In recovering total costs, it is essential to differentiate and recover appropriate costs for both wholesale power and retail distribution. For this discussion, we focus only the distribution costs incurred in delivering electricity to consumers. These distribution costs include expenses associated with substations, distributions lines, transformers, capacitors, regulators, meters, and billing, as well as administrative and general costs.
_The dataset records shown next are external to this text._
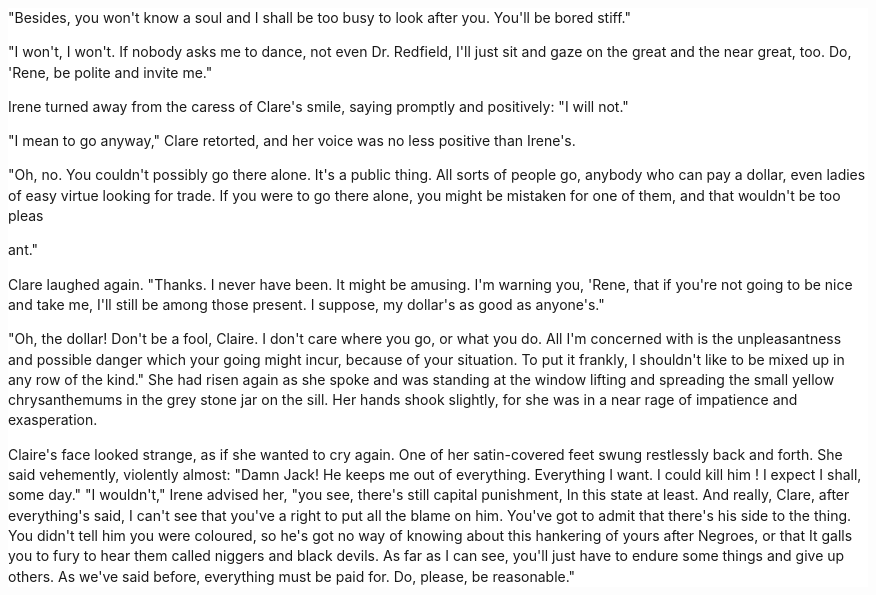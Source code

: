 "Besides, you won't know a soul and I 
shall be too busy to look after you. You'll be 
bored stiff." 

"I won't, I won't. If nobody asks me to 
dance, not even Dr. Redfield, I'll just sit and 
gaze on the great and the near great, too. Do, 
'Rene, be polite and invite me." 

Irene turned away from the caress of 
Clare's smile, saying promptly and positively: 
"I will not." 

"I mean to go anyway," Clare retorted, 
and her voice was no less positive than Irene's. 

"Oh, no. You couldn't possibly go there 
alone. It's a public thing. All sorts of people 
go, anybody who can pay a dollar, even ladies 
of easy virtue looking for trade. If you were 
to go there alone, you might be mistaken for 
one of them, and that wouldn't be too pleas

ant." 

 Clare laughed again. "Thanks. I never 
have been. It might be amusing. I'm warning 
you, 'Rene, that if you're not going to be nice 
and take me, I'll still be among those present. 
I suppose, my dollar's as good as anyone's." 

"Oh, the dollar! Don't be a fool, 
Claire. I don't care where you go, or what you 
do. All I'm concerned with is the unpleasantness and possible danger which your going 
might incur, because of your situation. To put 
it frankly, I shouldn't like to be mixed up in 
any row of the kind." She had risen again as 
she spoke and was standing at the window 
lifting and spreading the small yellow chrysanthemums in the grey stone jar on the sill. Her 
hands shook slightly, for she was in a near 
rage of impatience and exasperation. 

Claire's face looked strange, as if she 
wanted to cry again. One of her satin-covered 
feet swung restlessly back and forth. She said 
vehemently, violently almost: "Damn Jack! 
He keeps me out of everything. Everything I 
want. I could kill him ! I expect I shall, some 
day." 
 "I wouldn't," Irene advised her, "you 
see, there's still capital punishment, In this state 
at least. And really, Clare, after everything's 
said, I can't see that you've a right to put all the 
blame on him. You've got to admit that there's 
his side to the thing. You didn't tell him you 
were coloured, so he's got no way of knowing 
about this hankering of yours after Negroes, 
or that It galls you to fury to hear them called 
niggers and black devils. As far as I can see, 
you'll just have to endure some things and give 
up others. As we've said before, everything 
must be paid for. Do, please, be reasonable." 

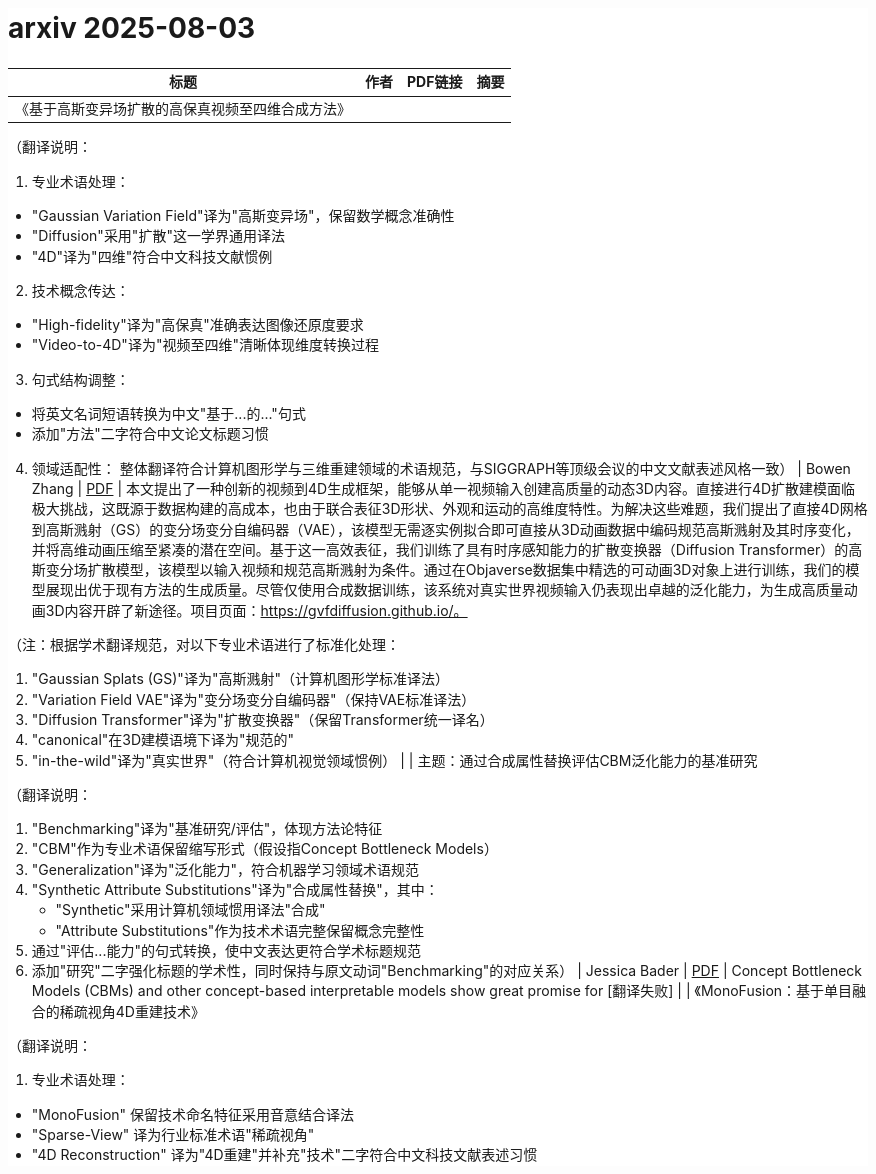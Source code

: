 # arxiv 2025-08-03

| 标题 | 作者 | PDF链接 |  摘要 |
|------|------|--------|------|
| 《基于高斯变异场扩散的高保真视频至四维合成方法》

（翻译说明：
1. 专业术语处理：
- "Gaussian Variation Field"译为"高斯变异场"，保留数学概念准确性
- "Diffusion"采用"扩散"这一学界通用译法
- "4D"译为"四维"符合中文科技文献惯例

2. 技术概念传达：
- "High-fidelity"译为"高保真"准确表达图像还原度要求
- "Video-to-4D"译为"视频至四维"清晰体现维度转换过程

3. 句式结构调整：
- 将英文名词短语转换为中文"基于...的..."句式
- 添加"方法"二字符合中文论文标题习惯

4. 领域适配性：
整体翻译符合计算机图形学与三维重建领域的术语规范，与SIGGRAPH等顶级会议的中文文献表述风格一致） | Bowen Zhang | [PDF](http://arxiv.org/pdf/2507.23785v1) | 本文提出了一种创新的视频到4D生成框架，能够从单一视频输入创建高质量的动态3D内容。直接进行4D扩散建模面临极大挑战，这既源于数据构建的高成本，也由于联合表征3D形状、外观和运动的高维度特性。为解决这些难题，我们提出了直接4D网格到高斯溅射（GS）的变分场变分自编码器（VAE），该模型无需逐实例拟合即可直接从3D动画数据中编码规范高斯溅射及其时序变化，并将高维动画压缩至紧凑的潜在空间。基于这一高效表征，我们训练了具有时序感知能力的扩散变换器（Diffusion Transformer）的高斯变分场扩散模型，该模型以输入视频和规范高斯溅射为条件。通过在Objaverse数据集中精选的可动画3D对象上进行训练，我们的模型展现出优于现有方法的生成质量。尽管仅使用合成数据训练，该系统对真实世界视频输入仍表现出卓越的泛化能力，为生成高质量动画3D内容开辟了新途径。项目页面：https://gvfdiffusion.github.io/。

（注：根据学术翻译规范，对以下专业术语进行了标准化处理：
1. "Gaussian Splats (GS)"译为"高斯溅射"（计算机图形学标准译法）
2. "Variation Field VAE"译为"变分场变分自编码器"（保持VAE标准译法）
3. "Diffusion Transformer"译为"扩散变换器"（保留Transformer统一译名）
4. "canonical"在3D建模语境下译为"规范的"
5. "in-the-wild"译为"真实世界"（符合计算机视觉领域惯例） |
| 主题：通过合成属性替换评估CBM泛化能力的基准研究

（翻译说明：
1. "Benchmarking"译为"基准研究/评估"，体现方法论特征
2. "CBM"作为专业术语保留缩写形式（假设指Concept Bottleneck Models）
3. "Generalization"译为"泛化能力"，符合机器学习领域术语规范
4. "Synthetic Attribute Substitutions"译为"合成属性替换"，其中：
   - "Synthetic"采用计算机领域惯用译法"合成"
   - "Attribute Substitutions"作为技术术语完整保留概念完整性
5. 通过"评估...能力"的句式转换，使中文表达更符合学术标题规范
6. 添加"研究"二字强化标题的学术性，同时保持与原文动词"Benchmarking"的对应关系） | Jessica Bader | [PDF](http://arxiv.org/pdf/2507.23784v1) | Concept Bottleneck Models (CBMs) and other concept-based interpretable models
show great promise for [翻译失败] |
| 《MonoFusion：基于单目融合的稀疏视角4D重建技术》

（翻译说明：
1. 专业术语处理：
- "MonoFusion" 保留技术命名特征采用音意结合译法
- "Sparse-View" 译为行业标准术语"稀疏视角"
- "4D Reconstruction" 译为"4D重建"并补充"技术"二字符合中文科技文献表述习惯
A Cost of Service Study (COSS) is a key consideration in establishing appropriate rates classes. With the utility’s revenue requirements identified, a COSS provides the information needed to design rates that recover expenses from each of the major classes of consumers. A COSS excluding wholesale power costs should be calculated to determine if the present rates adequately recover revenue from the various rate classifications. In a COSS, the total costs are separated into both fixed and variable costs, since monthly charges to consumers are both fixed and variable. Fixed costs do not vary with usage and are recovered by the distributor through customer charges. Variable costs are sensitive to the amount of energy used, and may be either demand or energy charges. A COSS often reveals that 75% or more of distribution costs are fixed, occurring monthly, and should be recovered from the rate structure as fixed revenue. In recent years, power distributors have been recognizing that salaries, insurance, interest and depreciation and many other expenses are totally independent of energy sales. As a result, customer charges have been rapidly increasing to maintain a more constant revenue stream, regardless of the level of sales.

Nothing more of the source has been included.